About this exercise – Please report, as a bare number, how many lines below include the string "scintillator".

Data: Begin

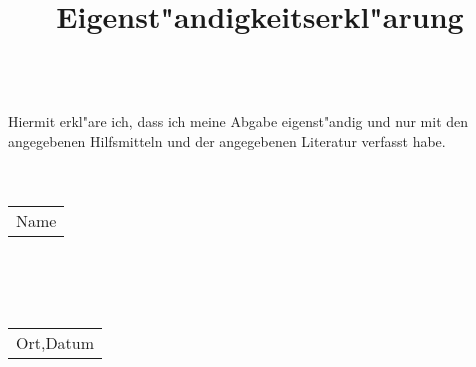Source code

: \documentclass{article}
\title{Eigenst"andigkeitserkl"arung}
\date{}
\begin{document}
\maketitle
\ \\
Hiermit erkl"are ich, dass ich meine Abgabe eigenst"andig und nur mit den 
angegebenen Hilfsmitteln und der angegebenen Literatur verfasst habe.\\
\\
\\
\begin{tabular}{L{10cm}}
    \\
    \hline
    Name\\
\end{tabular}\\
\\
\\
\begin{tabular}{L{6cm}}
    \\
    \hline
    Ort,Datum\\
\end{tabular}
\end{document}
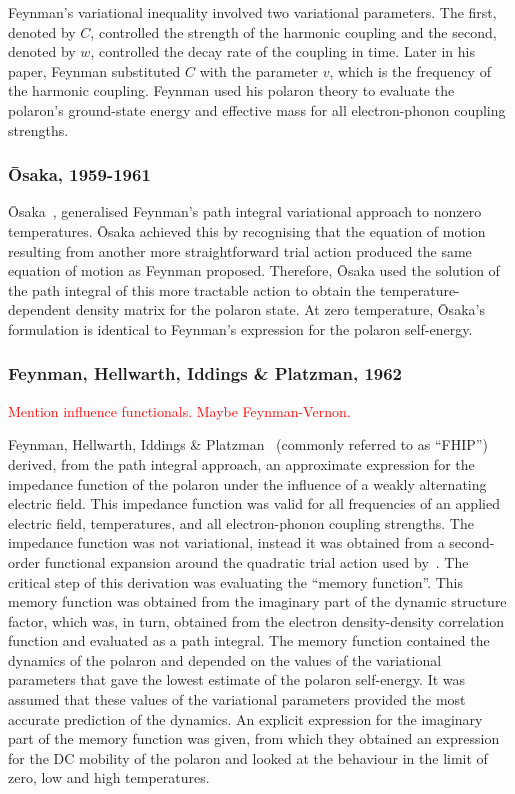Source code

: Feynman's variational inequality involved two variational parameters. The first, denoted by $C$, controlled the strength of the harmonic coupling and the second, denoted by $w$, controlled the decay rate of the coupling in time. Later in his paper, Feynman substituted $C$ with the parameter $v$, which is the frequency of the harmonic coupling. Feynman used his polaron theory to evaluate the polaron's ground-state energy and effective mass for all electron-phonon coupling strengths.

\subsubsection{\=Osaka, 1959-1961}
\label{subsubsec:2-1-1-4}

\=Osaka~\cite{osaka_polaron_1959, osaka_theory_1961}, generalised Feynman's path integral variational approach to nonzero temperatures. \=Osaka achieved this by recognising that the equation of motion resulting from another more straightforward trial action produced the same equation of motion as Feynman proposed. Therefore, \=Osaka used the solution of the path integral of this more tractable action to obtain the temperature-dependent density matrix for the polaron state. At zero temperature, \=Osaka's formulation is identical to Feynman's expression for the polaron self-energy.

\subsubsection{Feynman, Hellwarth, Iddings \& Platzman, 1962}
\label{subsubsec:2-1-1-5}

\textcolor{red}{Mention influence functionals. Maybe Feynman-Vernon.}

Feynman, Hellwarth, Iddings \& Platzman~\cite{feynman_mobility_1962} (commonly referred to as ``FHIP'') derived, from the path integral approach, an approximate expression for the impedance function of the polaron under the influence of a weakly alternating electric field. This impedance function was valid for all frequencies of an applied electric field, temperatures, and all electron-phonon coupling strengths. The impedance function was not variational, instead it was obtained from a second-order functional expansion around the quadratic trial action used by~\cite{feynman_slow_1955}. The critical step of this derivation was evaluating the ``memory function''. This memory function was obtained from the imaginary part of the dynamic structure factor, which was, in turn, obtained from the electron density-density correlation function and evaluated as a path integral. The memory function contained the dynamics of the polaron and depended on the values of the variational parameters that gave the lowest estimate of the polaron self-energy. It was assumed that these values of the variational parameters provided the most accurate prediction of the dynamics. An explicit expression for the imaginary part of the memory function was given, from which they obtained an expression for the DC mobility of the polaron and looked at the behaviour in the limit of zero, low and high temperatures.

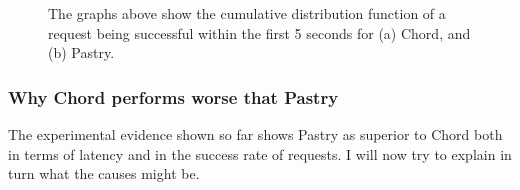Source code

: \begin{figure}[!h]
  \centering
  \caption{The graphs above show the cumulative distribution function of a request being successful within the first 5 seconds for (a) Chord, and (b) Pastry.}
\end{figure}

\subsubsection{Why Chord performs worse that Pastry}
The experimental evidence shown so far shows Pastry as superior to Chord both in terms of latency and in the success rate of requests. I will now try to explain in turn what the causes might be.

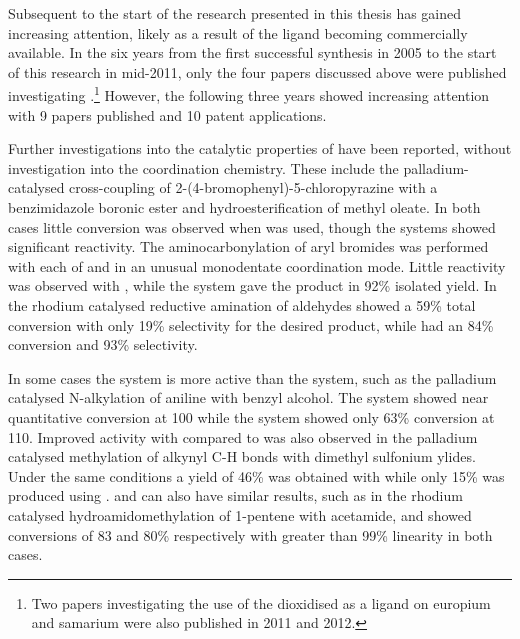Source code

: Subsequent to the start of the research presented in this thesis \tBuxantphos{} has gained increasing attention, likely as a result of the ligand becoming commercially available.  In the six years 
from the first successful synthesis in 2005 to the start of this research in mid-2011, only the four papers discussed above were published investigating \tBuxantphos{}.\footnote{Two papers investigating the use of the dioxidised \tBuxantphos{} as a ligand on europium and samarium were also published in 2011 and 2012.\cite{Miyata2011, Miyata2012}}  However, the following three years showed increasing attention with 9 papers published\cite{Friis2014, Dang2013, Liu2013c, Raoufmoghaddam2013, Haibach2013, Ashcroft2013, Behr2013, Raoufmoghaddam2013b, Zhan2012} and 10 patent applications.\cite{Shang2010, Shang2011a, Shang2011b, Shang2011c, Shang2012a, Brandstadt2013a, Brandstadt2013b, Brandstadt2013c, Brandstadt2013d, Brandstadt2013e}

Further investigations into the catalytic properties of \tBuxantphos{} have been reported, without investigation into the coordination chemistry.  These include the  palladium-catalysed cross-coupling of 2-(4-bromophenyl)-5-chloropyrazine with a benzimidazole boronic ester and hydroesterification of methyl oleate.\cite{Ashcroft2013, Behr2013} In both cases little conversion was observed when \tBuxantphos{} was used, though the \Phxantphos{} systems showed significant reactivity.  The aminocarbonylation of aryl bromides was performed with each of \Phxantphos{} and \tBuxantphos{} in an unusual monodentate coordination mode.\cite{Friis2014}  Little reactivity was observed with \tBuxantphos{}, while the \Phxantphos{} system gave the product in 92\% isolated yield.  In the rhodium catalysed reductive amination of aldehydes \tBuxantphos{} showed a 59\% total conversion with only 19\% selectivity for the desired product, while \Phxantphos{} had an 84\% conversion and 93\% selectivity.\cite{Raoufmoghaddam2013}   

In some cases the \tBuxantphos{} system is more active than the \Phxantphos{} system, such as the palladium catalysed N-alkylation of aniline with benzyl alcohol.\cite{Dang2013} The \tBuxantphos{} system showed near quantitative conversion at 100 \degC{} while the \Phxantphos{} system showed only 63\% conversion at 110\degC{}.  Improved activity with \tBuxantphos{} compared to \Phxantphos{} was also observed in the palladium catalysed methylation of alkynyl C-H bonds with dimethyl sulfonium ylides.\cite{Liu2013c}  Under the same conditions a yield of 46\% was obtained with \tBuxantphos{} while only 15\% was produced using \Phxantphos{}.  \tBuXantphos{} and \Phxantphos{} can also have similar results, such as in the rhodium catalysed hydroamidomethylation of 1-pentene with acetamide, \Phxantphos{} and \tBuxantphos{} showed conversions of 83 and 80\% respectively with greater than 99\% linearity in both cases.\cite{Raoufmoghaddam2013b}  


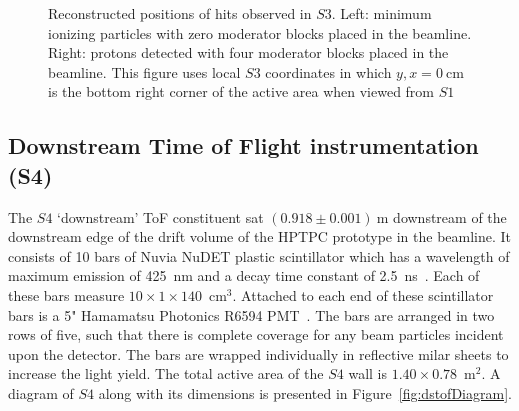 \begin{figure}[t]
  \begin{minipage}[t]{0.49\textwidth}
    \centering
    \begin{adjustbox}{max totalsize={\textwidth}{.5\textheight},center}
      
    \end{adjustbox}
  \end{minipage} 	
  \hfill
  \begin{minipage}[t]{0.49\textwidth}
    \centering
    \begin{adjustbox}{max totalsize={\textwidth}{.5\textheight},center}
      
    \end{adjustbox}
  \end{minipage}  
   \caption{ \label{fig:s3XY_pion}Reconstructed positions of hits observed in $\mathit{S3}$. Left: minimum ionizing particles with zero moderator blocks placed in the beamline. Right: protons detected with four moderator blocks placed in the beamline. This figure uses local $\mathit{S3}$ coordinates in which $y,x=0~\text{cm}$ is the bottom right corner of the active area when viewed from $\mathit{S1}$}
\end{figure}


\subsection{Downstream Time of Flight instrumentation (S4)}
\label{subsec:s4Exp}
The $\mathit{S4}$ `downstream' ToF constituent sat $(0.918 \pm 0.001)~\text{m}$ downstream of the downstream edge of the drift volume of the HPTPC prototype in the beamline.
It consists of 10 bars of Nuvia NuDET plastic scintillator which has a wavelength of maximum emission of 425~nm and a decay time constant of 2.5~ns~\cite{Nuvia}.
Each of these bars measure $10 \times 1 \times 140$~cm$^3$. 
Attached to each end of these scintillator bars is a 5" Hamamatsu Photonics R6594 PMT~\cite{Hamamatsu}.
The bars are arranged in two rows of five, such that there is complete coverage for any beam particles incident upon the detector.
The bars are wrapped individually in reflective milar sheets to increase the light yield.
The total active area of the $\mathit{S4}$ wall is $1.40 \times 0.78$~m$^2$.
A diagram of $\mathit{S4}$ along with its dimensions is presented in Figure~\ref{fig:dstofDiagram}.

Data: End

Problem solution – 2